(Beginning of Provided information)
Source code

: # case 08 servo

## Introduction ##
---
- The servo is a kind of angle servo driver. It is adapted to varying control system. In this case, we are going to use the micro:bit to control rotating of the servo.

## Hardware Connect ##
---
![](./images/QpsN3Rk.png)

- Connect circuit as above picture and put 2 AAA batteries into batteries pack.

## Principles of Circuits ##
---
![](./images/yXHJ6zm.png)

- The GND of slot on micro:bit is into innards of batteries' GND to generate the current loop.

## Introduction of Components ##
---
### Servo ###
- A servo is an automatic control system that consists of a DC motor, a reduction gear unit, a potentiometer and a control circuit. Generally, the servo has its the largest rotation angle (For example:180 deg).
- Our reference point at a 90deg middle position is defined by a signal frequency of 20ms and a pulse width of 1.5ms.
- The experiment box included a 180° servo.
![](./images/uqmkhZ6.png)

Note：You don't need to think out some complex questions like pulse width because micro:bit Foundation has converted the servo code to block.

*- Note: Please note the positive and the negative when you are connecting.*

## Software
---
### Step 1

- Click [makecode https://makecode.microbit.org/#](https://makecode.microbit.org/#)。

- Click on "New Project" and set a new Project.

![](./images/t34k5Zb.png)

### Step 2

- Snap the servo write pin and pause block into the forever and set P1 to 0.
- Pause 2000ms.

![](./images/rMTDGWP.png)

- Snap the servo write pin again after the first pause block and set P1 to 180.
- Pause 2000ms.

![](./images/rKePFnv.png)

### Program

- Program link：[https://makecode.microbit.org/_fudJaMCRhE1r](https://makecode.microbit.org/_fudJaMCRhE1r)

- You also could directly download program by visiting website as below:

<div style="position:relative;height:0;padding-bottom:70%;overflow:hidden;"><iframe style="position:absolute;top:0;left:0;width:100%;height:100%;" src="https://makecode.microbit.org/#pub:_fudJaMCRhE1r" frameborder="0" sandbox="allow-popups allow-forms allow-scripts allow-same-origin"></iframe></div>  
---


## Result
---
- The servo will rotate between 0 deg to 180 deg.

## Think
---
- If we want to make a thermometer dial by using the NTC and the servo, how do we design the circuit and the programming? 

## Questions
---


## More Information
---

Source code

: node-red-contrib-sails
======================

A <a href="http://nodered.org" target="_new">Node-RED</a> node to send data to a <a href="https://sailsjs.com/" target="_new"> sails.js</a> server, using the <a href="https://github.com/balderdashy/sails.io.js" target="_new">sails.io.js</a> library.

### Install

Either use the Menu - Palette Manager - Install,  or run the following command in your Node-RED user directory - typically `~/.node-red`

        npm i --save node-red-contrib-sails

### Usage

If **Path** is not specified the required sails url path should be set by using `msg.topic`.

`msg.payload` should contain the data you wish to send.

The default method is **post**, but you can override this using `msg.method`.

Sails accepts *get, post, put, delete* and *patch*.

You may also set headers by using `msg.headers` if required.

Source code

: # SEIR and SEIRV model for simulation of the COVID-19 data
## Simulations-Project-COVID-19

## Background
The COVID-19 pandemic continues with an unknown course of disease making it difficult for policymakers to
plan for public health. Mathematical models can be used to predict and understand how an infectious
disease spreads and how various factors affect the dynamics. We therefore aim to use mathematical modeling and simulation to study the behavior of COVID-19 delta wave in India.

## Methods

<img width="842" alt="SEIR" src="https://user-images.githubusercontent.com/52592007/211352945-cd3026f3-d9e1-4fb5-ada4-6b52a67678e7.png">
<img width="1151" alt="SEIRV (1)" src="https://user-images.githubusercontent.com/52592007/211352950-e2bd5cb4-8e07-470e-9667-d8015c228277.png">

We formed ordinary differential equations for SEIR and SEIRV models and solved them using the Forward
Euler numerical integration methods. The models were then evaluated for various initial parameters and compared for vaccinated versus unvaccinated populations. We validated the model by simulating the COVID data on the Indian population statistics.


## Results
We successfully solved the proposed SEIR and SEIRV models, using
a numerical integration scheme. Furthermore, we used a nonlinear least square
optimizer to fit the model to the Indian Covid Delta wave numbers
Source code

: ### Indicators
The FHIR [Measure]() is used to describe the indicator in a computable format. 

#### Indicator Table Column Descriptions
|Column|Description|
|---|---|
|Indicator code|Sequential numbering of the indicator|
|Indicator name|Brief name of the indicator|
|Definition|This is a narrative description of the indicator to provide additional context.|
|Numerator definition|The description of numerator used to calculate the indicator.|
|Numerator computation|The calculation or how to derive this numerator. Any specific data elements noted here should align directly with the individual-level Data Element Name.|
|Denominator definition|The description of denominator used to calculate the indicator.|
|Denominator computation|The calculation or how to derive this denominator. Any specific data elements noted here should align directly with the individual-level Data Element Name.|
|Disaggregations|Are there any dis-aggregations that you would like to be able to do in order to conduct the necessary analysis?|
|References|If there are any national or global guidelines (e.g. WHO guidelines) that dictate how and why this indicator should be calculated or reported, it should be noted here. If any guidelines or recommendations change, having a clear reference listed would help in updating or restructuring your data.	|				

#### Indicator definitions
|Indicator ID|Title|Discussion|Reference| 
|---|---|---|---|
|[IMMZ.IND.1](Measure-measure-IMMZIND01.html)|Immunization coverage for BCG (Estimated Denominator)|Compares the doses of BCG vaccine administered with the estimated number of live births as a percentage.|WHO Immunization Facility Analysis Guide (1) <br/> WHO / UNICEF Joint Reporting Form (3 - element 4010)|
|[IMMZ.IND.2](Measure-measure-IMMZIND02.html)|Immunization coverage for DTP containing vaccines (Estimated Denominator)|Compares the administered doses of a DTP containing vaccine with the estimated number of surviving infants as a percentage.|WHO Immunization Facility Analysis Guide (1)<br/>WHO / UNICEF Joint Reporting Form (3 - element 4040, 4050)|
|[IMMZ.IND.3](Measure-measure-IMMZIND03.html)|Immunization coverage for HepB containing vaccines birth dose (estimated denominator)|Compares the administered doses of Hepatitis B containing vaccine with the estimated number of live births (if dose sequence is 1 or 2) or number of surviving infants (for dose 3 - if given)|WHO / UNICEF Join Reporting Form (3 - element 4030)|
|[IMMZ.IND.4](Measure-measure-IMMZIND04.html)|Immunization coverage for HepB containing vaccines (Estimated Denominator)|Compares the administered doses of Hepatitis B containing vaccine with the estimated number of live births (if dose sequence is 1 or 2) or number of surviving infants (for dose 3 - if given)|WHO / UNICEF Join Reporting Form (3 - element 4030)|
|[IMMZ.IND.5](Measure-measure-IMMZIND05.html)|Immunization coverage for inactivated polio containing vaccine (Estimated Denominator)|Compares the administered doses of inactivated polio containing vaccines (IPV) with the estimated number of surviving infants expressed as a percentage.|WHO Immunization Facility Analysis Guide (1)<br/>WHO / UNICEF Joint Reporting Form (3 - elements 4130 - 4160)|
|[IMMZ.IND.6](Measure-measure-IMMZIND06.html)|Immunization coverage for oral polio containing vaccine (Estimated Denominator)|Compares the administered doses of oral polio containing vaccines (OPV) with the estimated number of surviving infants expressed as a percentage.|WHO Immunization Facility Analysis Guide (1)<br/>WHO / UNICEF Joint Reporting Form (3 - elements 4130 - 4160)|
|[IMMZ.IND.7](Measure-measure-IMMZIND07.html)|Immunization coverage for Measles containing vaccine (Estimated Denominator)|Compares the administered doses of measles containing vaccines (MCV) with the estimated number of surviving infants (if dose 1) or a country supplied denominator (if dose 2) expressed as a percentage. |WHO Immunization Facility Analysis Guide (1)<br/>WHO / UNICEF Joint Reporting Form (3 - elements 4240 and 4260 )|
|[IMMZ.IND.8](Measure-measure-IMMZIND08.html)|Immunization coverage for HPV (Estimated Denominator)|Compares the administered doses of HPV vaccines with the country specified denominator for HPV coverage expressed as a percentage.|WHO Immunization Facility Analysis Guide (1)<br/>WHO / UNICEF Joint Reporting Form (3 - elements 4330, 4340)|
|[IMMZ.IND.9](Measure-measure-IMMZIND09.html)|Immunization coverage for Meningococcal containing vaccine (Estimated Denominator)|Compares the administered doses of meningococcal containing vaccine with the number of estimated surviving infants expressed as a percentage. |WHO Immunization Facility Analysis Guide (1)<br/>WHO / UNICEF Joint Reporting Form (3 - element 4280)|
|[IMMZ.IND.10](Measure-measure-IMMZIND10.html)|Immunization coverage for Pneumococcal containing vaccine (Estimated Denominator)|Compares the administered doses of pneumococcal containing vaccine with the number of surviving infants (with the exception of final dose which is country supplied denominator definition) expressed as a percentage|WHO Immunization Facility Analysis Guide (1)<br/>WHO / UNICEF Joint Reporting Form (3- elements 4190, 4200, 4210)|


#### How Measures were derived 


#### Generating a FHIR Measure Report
(End of Provided information)
What the exercise asks
Starting with the line with "coverage for inactivated" above and going on through the line with "coverage for oral", transcribe every line exactly, both ends included, and add nothing.

Result below
|[IMMZ.IND.5](Measure-measure-IMMZIND05.html)|Immunization coverage for inactivated polio containing vaccine (Estimated Denominator)|Compares the administered doses of inactivated polio containing vaccines (IPV) with the estimated number of surviving infants expressed as a percentage.|WHO Immunization Facility Analysis Guide (1)<br/>WHO / UNICEF Joint Reporting Form (3 - elements 4130 - 4160)|
|[IMMZ.IND.6](Measure-measure-IMMZIND06.html)|Immunization coverage for oral polio containing vaccine (Estimated Denominator)|Compares the administered doses of oral polio containing vaccines (OPV) with the estimated number of surviving infants expressed as a percentage.|WHO Immunization Facility Analysis Guide (1)<br/>WHO / UNICEF Joint Reporting Form (3 - elements 4130 - 4160)|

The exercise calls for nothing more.